Every once in a blue moon the gaming Gods decide to be kind to us all. They made sure the right team was assembled, their leader was not some madmen out for world domination with his social theory-esque game design, and a simple format has been used that results in multiple games being made in rapid succession. Chaos on Deponia is one of those games.
Deponia is a game that cannot be written about (originally I tried singing about it). The story is silly, the puzzles are incredibly crazy, and at any given moment someone is destroying the 4th wall while making jokes about movie clichés, then heading directly into a Broadway musical number. What’s insane about all of it is that this game still has moments where it takes itself seriously. These jokes and puzzles weren’t just created to make up for some failed misgivings, oh no, it’s all connected to the plot. Even the most mundane minute aspects of the story are connected to the plot. Some of it turns out to be a reflection of their culture. This is a game that will assuredly make you laugh (a lot) while also making you question what can be considered a videogame. Does a videogame need lots of clicking? Lots of shooting? A serious story? A not so serious story? Elemental guardian platypus? I’d like to think Deponia is its own unique game (that is a sequel no less) that doesn’t necessarily need any other games played ahead of time for people to love and understand it. It is pure satiric gold of the greatest caliber.
Obviously no game is perfect. Every once in a while I didn’t understand some puzzles until after they were solved, and some of the puzzles required me skipping them since the tutorial process was a poorly explained set pictures on the side of the wall, but since I can be rather dense to puzzles sometimes I imagine this is an issue that won’t be shared with the general public. Most of the players who bought the first game have stated they have had solid improvement from title to title so I imagine the third game will likely have no issues what so ever. When the puzzles did make sense they were a lot of fun.

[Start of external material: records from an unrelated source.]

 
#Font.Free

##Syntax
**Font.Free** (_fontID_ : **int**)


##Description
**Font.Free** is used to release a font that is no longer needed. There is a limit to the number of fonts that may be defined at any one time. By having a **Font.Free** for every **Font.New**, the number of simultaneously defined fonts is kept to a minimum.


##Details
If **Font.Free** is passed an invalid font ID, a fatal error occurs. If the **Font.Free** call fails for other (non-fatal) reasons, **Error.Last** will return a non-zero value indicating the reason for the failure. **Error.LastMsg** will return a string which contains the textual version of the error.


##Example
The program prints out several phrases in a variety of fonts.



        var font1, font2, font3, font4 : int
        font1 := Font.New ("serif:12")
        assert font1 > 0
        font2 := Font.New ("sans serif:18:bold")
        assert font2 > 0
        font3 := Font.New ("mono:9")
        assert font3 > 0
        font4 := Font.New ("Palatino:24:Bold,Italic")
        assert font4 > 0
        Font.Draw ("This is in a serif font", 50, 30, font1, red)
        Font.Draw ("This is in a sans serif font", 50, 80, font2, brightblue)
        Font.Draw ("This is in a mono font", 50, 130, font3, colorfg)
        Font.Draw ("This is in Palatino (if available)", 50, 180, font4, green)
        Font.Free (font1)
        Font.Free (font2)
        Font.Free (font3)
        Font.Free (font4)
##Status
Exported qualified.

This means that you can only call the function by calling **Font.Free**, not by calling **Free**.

The puzzles usually were all tied to something you needed to do to get to a location, continue the plot, and in some cases even revenge. These puzzles run all gambits of intelligence; some were set in psychology, some were tossed in for memory challenges, and we even had a linguistics puzzle on how to make someone with an accent say something correctly for comical effect. These puzzles were handled incredibly well, and none of them can be really be accused of being too difficult or challenging than other puzzles. They ran the entire gambit and I really can’t nitpick them for my own shortcomings.
In my world, a game that manages to tie together all aspects of itself into the story is following what I consider to be world maker philosophy. This is a belief that only games like Mass Effect 2, Bastion, and Persona 3 and 4 have ever been able to enter. Deponia may not necessarily be pushing a huge plot about an outside attacking race or some nasty story about the darkness in people’s hearts destroying the world, but their entire studio knows exactly what they are doing. Everything in this game from the jokes, to the views, to the music, to animation sequences are all carefully planned. It all screams a message that Deponia is a land most foul filled with quirky characters that all hate Rufus with the fire of a thousand suns, and Rufus at the end of the day shall turn their homes into burning metal deathtraps with the purpose of saving his long lost love from making some mistake that he thinks she’ll regret for the rest of her life. He’s shallow, He’s pathetic, and I have to admit I liked it all quite a bit.
Chaos on Deponia Review Score: 8.5/10
A copy of Chaos on Deponia for the PC was provided to the reviewer for the purposes of this review.